Task description:
With the records as your source, report how many lines contain "First". Add no other words.

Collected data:
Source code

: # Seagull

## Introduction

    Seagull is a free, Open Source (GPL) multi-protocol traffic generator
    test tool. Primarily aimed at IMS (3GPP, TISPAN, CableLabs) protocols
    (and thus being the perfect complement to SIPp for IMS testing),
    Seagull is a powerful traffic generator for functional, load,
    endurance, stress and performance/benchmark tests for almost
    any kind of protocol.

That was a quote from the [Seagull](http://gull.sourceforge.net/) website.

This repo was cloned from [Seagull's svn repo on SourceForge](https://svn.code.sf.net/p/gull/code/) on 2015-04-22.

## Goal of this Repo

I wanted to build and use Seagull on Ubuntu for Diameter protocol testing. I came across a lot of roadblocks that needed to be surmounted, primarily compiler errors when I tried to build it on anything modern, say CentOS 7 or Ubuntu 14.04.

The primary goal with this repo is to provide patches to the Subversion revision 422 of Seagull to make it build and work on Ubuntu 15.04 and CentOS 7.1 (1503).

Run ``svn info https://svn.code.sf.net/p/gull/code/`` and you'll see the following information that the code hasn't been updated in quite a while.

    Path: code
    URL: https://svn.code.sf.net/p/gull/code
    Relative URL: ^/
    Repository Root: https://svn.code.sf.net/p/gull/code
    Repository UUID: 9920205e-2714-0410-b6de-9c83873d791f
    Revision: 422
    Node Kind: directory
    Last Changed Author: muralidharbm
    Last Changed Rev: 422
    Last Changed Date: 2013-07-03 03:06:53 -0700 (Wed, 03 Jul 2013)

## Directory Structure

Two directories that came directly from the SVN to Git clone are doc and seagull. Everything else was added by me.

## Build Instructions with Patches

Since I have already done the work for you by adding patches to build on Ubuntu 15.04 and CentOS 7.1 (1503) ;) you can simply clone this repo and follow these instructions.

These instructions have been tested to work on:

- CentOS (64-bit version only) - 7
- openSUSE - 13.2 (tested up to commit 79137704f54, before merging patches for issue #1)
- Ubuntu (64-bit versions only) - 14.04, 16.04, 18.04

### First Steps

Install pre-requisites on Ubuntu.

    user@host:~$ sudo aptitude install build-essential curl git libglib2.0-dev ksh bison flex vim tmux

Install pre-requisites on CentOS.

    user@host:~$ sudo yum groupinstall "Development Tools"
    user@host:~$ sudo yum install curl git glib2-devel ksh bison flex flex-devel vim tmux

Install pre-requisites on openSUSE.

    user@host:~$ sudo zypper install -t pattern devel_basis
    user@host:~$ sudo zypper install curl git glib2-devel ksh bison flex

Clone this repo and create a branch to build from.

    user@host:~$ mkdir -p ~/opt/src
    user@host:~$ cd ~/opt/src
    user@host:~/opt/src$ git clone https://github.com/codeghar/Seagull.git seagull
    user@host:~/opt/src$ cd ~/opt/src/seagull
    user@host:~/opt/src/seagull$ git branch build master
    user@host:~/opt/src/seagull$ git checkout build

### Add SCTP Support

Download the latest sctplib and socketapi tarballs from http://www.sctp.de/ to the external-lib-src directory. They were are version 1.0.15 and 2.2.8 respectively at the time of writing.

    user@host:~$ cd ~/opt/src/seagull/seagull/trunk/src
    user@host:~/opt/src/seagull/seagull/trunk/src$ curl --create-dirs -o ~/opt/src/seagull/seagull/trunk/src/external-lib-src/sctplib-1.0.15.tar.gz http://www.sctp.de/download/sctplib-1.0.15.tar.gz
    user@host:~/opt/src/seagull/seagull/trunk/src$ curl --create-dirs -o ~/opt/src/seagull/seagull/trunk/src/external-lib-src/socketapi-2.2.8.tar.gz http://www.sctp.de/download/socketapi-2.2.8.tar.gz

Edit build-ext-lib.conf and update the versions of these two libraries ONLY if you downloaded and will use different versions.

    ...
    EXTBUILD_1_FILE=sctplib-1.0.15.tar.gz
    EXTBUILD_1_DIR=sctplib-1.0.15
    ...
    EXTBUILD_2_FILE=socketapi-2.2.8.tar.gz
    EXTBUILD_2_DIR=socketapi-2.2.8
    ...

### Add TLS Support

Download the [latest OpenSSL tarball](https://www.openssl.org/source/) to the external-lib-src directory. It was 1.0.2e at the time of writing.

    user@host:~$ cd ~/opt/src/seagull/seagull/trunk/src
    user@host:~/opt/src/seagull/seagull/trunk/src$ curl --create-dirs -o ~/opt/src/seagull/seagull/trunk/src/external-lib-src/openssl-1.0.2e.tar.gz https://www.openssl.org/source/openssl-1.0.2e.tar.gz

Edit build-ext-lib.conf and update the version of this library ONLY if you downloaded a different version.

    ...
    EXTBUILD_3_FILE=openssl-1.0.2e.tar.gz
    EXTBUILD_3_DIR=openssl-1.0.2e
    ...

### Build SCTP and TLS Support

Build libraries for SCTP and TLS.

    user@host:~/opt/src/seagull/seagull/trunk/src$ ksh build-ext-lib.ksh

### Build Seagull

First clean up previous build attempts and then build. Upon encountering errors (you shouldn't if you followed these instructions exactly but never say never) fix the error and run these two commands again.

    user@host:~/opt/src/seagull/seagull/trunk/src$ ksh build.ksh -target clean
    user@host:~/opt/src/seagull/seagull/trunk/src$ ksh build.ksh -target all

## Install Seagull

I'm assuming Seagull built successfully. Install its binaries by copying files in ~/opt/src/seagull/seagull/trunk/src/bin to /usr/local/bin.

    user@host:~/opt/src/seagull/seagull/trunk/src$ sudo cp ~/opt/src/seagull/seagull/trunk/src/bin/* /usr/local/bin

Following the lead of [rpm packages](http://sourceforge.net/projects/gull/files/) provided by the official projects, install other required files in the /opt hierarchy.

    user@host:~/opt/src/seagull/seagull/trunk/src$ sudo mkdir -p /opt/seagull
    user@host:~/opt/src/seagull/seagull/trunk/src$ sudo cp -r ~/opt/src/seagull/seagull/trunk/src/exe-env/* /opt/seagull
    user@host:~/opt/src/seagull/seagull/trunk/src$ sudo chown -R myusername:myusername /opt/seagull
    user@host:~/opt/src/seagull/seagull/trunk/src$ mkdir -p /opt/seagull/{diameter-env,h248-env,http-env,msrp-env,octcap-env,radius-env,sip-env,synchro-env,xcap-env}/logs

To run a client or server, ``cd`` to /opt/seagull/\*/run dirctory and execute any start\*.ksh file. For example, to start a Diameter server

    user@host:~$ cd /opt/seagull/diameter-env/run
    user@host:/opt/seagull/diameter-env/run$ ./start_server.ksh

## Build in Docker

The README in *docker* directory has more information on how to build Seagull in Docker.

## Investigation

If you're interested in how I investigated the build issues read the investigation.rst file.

Written answer:
2